Une préface libre de Jung
Je m’appuie sur la première préface datée de 1916 de son livre Psychologie de l’inconscient. C’est une forme de témoignage de l’impact de la guerre. Régie par des codes différents de l’œuvre psychologique, la préface permet à Jung de donner le ton de l’essai et de la réflexion philosophique:
« [A propos de la Grande Guerre] tout cela doit forcer l’attention du penseur et la fixer inexorablement sur le problème de l’inconscient, de cet inconscient chaotique qui dort d’un sommeil agité sous la surface ordonnée du monde conscient. […]
Or la psychologie des individus correspond à la psychologie des nations. […]
Si jamais il fut un temps où la réflexion authentique sur soi-même et où la maîtrise de soi qui en résulte constituent une absolue nécessité et leur recherche une démarche majeure, c’est bien notre époque catastrophique. » [2]
Psychologie de l’inconscient, lire la citation complète.
Dans cette préface libre, C.G. Jung développe une esthétique particulière pour l’occasion. Tant les termes choisis que l’agencement des idées confèrent à cette préface la qualité d’une réflexion sur l’actualité de son temps. Par son style, elle joue le rôle de pont entre l’œuvre personnelle et l’œuvre officielle, entre le Livre Rouge et les essais de psychologie analytique.
L’urgence d’une introspection pour l’homme moderne
Comme dans Le Livre Rouge, hyperboles et antithèses donnent à l’ensemble des caractéristiques proprement dantesques, cependant la préface s’organise selon une logique:
- tout d’abord, la mise en relief et les amplifications accentuent le fonctionnement chaotique et autonome du conflit mondial ;
- dans un second temps apparaissent les explications de ce déchainement : la catastrophe provient de la coupure que l’homme moderne maintient vis-à-vis de l’homme primitif qu’il porte en lui ;
- finalement, la puissance destructrice et l’ampleur du conflit « extérieur » légitiment pour l’homme moderne l’urgence de l’introspection.

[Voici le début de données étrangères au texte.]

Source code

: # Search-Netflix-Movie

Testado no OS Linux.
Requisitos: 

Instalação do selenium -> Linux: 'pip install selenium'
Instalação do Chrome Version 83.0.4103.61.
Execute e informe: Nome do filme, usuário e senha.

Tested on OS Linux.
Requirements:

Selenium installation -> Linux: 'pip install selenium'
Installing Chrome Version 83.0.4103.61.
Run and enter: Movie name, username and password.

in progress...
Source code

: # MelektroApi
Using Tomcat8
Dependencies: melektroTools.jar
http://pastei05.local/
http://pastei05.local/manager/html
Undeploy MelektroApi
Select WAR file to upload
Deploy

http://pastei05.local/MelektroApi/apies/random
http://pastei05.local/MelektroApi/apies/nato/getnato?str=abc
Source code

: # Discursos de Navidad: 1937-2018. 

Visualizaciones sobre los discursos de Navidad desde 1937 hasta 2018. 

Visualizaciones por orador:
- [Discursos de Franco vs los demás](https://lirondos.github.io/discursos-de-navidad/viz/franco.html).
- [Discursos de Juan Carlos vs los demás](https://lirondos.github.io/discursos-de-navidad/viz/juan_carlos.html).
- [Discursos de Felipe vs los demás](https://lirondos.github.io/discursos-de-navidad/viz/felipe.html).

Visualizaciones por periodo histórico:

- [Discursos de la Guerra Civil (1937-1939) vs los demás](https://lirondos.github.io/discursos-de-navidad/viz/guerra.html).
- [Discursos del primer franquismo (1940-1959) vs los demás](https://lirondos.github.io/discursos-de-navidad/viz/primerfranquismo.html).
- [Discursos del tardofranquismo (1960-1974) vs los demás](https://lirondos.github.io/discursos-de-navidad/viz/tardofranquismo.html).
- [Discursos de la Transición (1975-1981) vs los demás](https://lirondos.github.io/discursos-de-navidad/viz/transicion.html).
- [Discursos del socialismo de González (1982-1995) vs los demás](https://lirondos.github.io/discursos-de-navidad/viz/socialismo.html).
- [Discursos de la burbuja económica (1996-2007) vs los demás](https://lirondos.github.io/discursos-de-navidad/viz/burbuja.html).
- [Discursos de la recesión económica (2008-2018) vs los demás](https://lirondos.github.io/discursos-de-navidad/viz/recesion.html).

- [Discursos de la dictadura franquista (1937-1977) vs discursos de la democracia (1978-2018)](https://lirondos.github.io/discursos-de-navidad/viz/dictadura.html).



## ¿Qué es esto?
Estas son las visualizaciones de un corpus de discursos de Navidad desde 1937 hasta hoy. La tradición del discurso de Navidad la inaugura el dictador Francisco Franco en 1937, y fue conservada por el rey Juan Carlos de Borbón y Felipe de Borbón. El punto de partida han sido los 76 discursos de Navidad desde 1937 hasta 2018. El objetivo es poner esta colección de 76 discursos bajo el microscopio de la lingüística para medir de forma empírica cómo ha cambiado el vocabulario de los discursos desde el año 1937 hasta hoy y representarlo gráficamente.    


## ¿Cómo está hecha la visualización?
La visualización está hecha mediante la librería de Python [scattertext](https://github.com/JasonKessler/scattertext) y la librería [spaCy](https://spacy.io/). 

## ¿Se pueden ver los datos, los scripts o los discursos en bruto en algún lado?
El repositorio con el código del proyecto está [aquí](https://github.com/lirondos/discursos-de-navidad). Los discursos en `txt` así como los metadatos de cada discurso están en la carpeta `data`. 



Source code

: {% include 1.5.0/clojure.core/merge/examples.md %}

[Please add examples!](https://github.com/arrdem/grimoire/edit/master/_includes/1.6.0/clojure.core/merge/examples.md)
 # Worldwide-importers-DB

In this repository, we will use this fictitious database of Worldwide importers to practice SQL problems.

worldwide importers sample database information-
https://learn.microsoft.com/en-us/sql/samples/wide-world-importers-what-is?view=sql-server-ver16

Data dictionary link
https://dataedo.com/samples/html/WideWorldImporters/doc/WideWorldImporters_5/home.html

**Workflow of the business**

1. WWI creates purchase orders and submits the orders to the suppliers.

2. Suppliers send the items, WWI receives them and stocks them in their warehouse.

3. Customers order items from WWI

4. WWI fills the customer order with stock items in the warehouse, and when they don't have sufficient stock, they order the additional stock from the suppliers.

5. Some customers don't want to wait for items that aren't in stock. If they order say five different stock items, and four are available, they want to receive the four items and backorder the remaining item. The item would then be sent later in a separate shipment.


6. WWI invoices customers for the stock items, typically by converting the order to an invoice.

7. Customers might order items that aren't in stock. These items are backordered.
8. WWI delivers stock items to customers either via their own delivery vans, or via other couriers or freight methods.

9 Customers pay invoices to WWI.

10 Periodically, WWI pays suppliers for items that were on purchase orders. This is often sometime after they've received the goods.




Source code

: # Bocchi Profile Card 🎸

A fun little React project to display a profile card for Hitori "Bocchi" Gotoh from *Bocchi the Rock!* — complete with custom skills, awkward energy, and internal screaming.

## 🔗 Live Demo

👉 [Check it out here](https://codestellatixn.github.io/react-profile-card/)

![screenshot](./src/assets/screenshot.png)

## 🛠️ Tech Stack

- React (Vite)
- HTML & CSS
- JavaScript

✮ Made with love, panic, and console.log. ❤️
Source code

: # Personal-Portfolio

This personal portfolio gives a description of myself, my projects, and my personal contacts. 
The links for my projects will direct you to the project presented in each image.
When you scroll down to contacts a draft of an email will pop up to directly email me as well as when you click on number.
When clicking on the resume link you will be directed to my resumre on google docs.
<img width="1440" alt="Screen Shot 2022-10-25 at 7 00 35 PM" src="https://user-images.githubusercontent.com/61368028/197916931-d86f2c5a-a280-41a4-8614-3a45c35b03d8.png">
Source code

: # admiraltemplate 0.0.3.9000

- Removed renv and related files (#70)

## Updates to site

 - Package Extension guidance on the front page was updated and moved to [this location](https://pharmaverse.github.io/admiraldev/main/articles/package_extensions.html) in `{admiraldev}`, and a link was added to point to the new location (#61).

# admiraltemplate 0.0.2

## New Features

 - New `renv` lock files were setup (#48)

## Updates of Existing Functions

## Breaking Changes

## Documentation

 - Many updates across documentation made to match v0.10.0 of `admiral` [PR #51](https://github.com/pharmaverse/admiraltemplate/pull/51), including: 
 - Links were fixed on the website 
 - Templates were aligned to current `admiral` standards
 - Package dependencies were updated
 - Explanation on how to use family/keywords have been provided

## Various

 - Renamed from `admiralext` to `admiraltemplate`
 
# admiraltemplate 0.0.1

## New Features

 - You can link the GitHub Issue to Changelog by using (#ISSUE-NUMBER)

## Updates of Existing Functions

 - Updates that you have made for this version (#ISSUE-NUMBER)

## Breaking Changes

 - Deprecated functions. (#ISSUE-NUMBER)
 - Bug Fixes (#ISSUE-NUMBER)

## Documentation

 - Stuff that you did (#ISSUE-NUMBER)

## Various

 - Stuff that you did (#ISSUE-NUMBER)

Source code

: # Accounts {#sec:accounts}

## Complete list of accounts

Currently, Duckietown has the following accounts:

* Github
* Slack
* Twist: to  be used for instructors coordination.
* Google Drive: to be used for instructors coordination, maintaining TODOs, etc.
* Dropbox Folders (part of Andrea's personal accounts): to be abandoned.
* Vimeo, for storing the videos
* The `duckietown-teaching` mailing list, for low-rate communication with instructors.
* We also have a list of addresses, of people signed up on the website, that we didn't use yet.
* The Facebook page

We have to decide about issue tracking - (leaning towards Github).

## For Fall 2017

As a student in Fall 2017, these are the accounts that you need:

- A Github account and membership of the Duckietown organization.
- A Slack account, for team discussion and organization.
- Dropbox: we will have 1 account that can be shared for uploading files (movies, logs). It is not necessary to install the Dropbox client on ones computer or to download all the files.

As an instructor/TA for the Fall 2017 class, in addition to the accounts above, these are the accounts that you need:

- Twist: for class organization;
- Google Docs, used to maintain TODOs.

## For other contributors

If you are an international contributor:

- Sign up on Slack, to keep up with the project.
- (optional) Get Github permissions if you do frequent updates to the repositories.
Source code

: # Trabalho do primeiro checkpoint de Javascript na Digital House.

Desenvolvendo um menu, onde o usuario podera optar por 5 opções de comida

Seule une réflexion sur soi permettrait de réduire les risques de tels phénomènes sur le plan physique. Tel est le message véhiculé par le conflit extérieur dans la perspective jungienne.

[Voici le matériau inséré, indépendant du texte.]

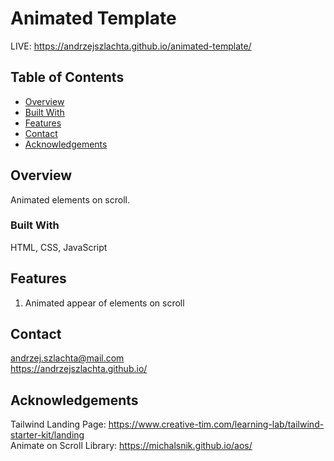 # Animated Template
LIVE: https://andrzejszlachta.github.io/animated-template/

## Table of Contents

- [Overview](#overview)
- [Built With](#built-with)
- [Features](#features)
- [Contact](#contact)
- [Acknowledgements](#acknowledgements)

## Overview

Animated elements on scroll.

### Built With

HTML, CSS, JavaScript

## Features

1. Animated appear of elements on scroll

## Contact

andrzej.szlachta@mail.com  
https://andrzejszlachta.github.io/  

## Acknowledgements

Tailwind Landing Page: https://www.creative-tim.com/learning-lab/tailwind-starter-kit/landing  
Animate on Scroll Library: https://michalsnik.github.io/aos/
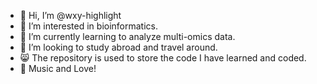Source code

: - 👋 Hi, I’m @wxy-highlight
- 👀 I’m interested in bioinformatics.
- 🌱 I’m currently learning to analyze multi-omics data.
- 💞️ I’m looking to study abroad and travel around.
- 😸 The repository is used to store the code I have learned and coded.
- 🤟 Music and Love!
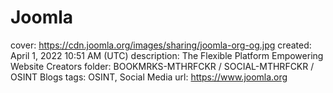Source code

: # Joomla

cover: https://cdn.joomla.org/images/sharing/joomla-org-og.jpg
created: April 1, 2022 10:51 AM (UTC)
description: The Flexible Platform Empowering Website Creators
folder: BOOKMRKS-MTHRFCKR / SOCIAL-MTHRFCKR / OSINT Blogs
tags: OSINT, Social Media
url: https://www.joomla.org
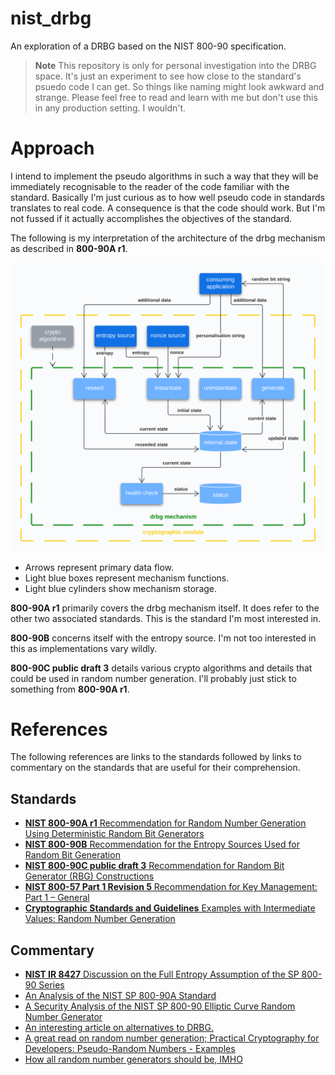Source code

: # nist_drbg
An exploration of a DRBG based on the NIST 800-90 specification.

>**Note**
This repository is only for personal investigation into the DRBG space. It's just an experiment to see how close to the standard's psuedo code I can get. So things like naming might look awkward and strange. Please feel free to read and learn with me but don't use this in any production setting. I wouldn't.

# Approach

I intend to implement the pseudo algorithms in such a way that they will be immediately recognisable to the reader of the code familiar with the standard. Basically I'm just curious as to how well pseudo code in standards translates to real code. A consequence is that the code should work. But I'm not fussed if it actually accomplishes the objectives of the standard.

The following is my interpretation of the architecture of the drbg mechanism as described in **800-90A r1**.

![basic architecture](/nist%20drbg%20-%20data%20flow.png)

* Arrows represent primary data flow.
* Light blue boxes represent mechanism functions.
* Light blue cylinders show mechanism storage.

**800-90A r1** primarily covers the drbg mechanism itself. It does refer to the other two associated standards. This is the standard I'm most interested in.

**800-90B** concerns itself with the entropy source. I'm not too interested in this as implementations vary wildly.

**800-90C public draft 3** details various crypto algorithms and details that could be used in random number generation. I'll probably just stick to something from **800-90A r1**.

# References

The following references are links to the standards followed by links to commentary on the standards that are useful for their comprehension.

## Standards

* [**NIST 800-90A r1** Recommendation for Random Number Generation Using Deterministic Random Bit Generators](https://nvlpubs.nist.gov/nistpubs/SpecialPublications/NIST.SP.800-90Ar1.pdf)
* [**NIST 800-90B** Recommendation for the Entropy Sources Used for Random Bit Generation](https://nvlpubs.nist.gov/nistpubs/SpecialPublications/NIST.SP.800-90B.pdf)
* [**NIST 800-90C public draft 3** Recommendation for Random Bit Generator (RBG) Constructions ](https://nvlpubs.nist.gov/nistpubs/SpecialPublications/NIST.SP.800-90C.3pd.pdf)
* [**NIST 800-57 Part 1 Revision 5** Recommendation for
Key Management: Part 1 – General](https://nvlpubs.nist.gov/nistpubs/SpecialPublications/NIST.SP.800-57pt1r5.pdf)
* [**Cryptographic Standards and Guidelines** Examples with Intermediate Values: Random Number Generation](https://csrc.nist.gov/projects/cryptographic-standards-and-guidelines/example-values)

## Commentary

* [**NIST IR 8427** Discussion on the Full Entropy Assumption of the SP 800-90 Series](https://nvlpubs.nist.gov/nistpubs/ir/2023/NIST.IR.8427.pdf)
* [An Analysis of the NIST SP 800-90A Standard](https://eprint.iacr.org/2018/349.pdf)
* [A Security Analysis of the NIST SP 800-90 Elliptic Curve Random Number Generator](https://eprint.iacr.org/2007/048.pdf)
* [An interesting article on alternatives to DRBG.](https://tersesystems.com/blog/2015/12/17/the-right-way-to-use-securerandom/)
* [A great read on random number generation; Practical Cryptography for Developers: Pseudo-Random Numbers - Examples](https://cryptobook.nakov.com/secure-random-generators/pseudo-random-numbers-examples)
* [How all random number generators should be, IMHO](https://blog.cloudflare.com/lavarand-in-production-the-nitty-gritty-technical-details)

L’homme moderne, jouet des archétypes
L’homme moderne, coupé de sa vie inconsciente, se place à la merci de manifestations chaotiques. En somme, dans l’esthétique jungienne, la Grande Guerre ressemble à l’expression archétypale de la dissociation de l’esprit de l’homme moderne[3].
Le mot « chaos » désigne à la fois le fonctionnement de la guerre et celui de l’inconscient collectif. En trouvant dans la guerre l’image d’une dynamique intérieure, Jung pouvait y lire le fonctionnement de l’inconscient collectif qu’il cherchait.
La Préface de 1916 joue ainsi à mon avis le rôle de pont:
- entre les processus en jeu dans l’élaboration du Livre Rouge et les processus en jeu dans la reformulation scientifique de la vision de la psyché jungienne ;
- entre l’évènement historique et le sens qu’il prend sur un plan individuel ;
- entre la réalité extérieure et la réalité intérieure.
Le chaos des mondes
La polysémie du chaos reviendra d’ailleurs dans une conférence de 1928, intitulée La Structure de l’âme, où C.G. Jung aura désormais établi sa théorie de la Psyché:
« L’imagination est une réalité et tout un monde en soi, tout aussi chaotiquement varié que le monde extérieur […]. »[4]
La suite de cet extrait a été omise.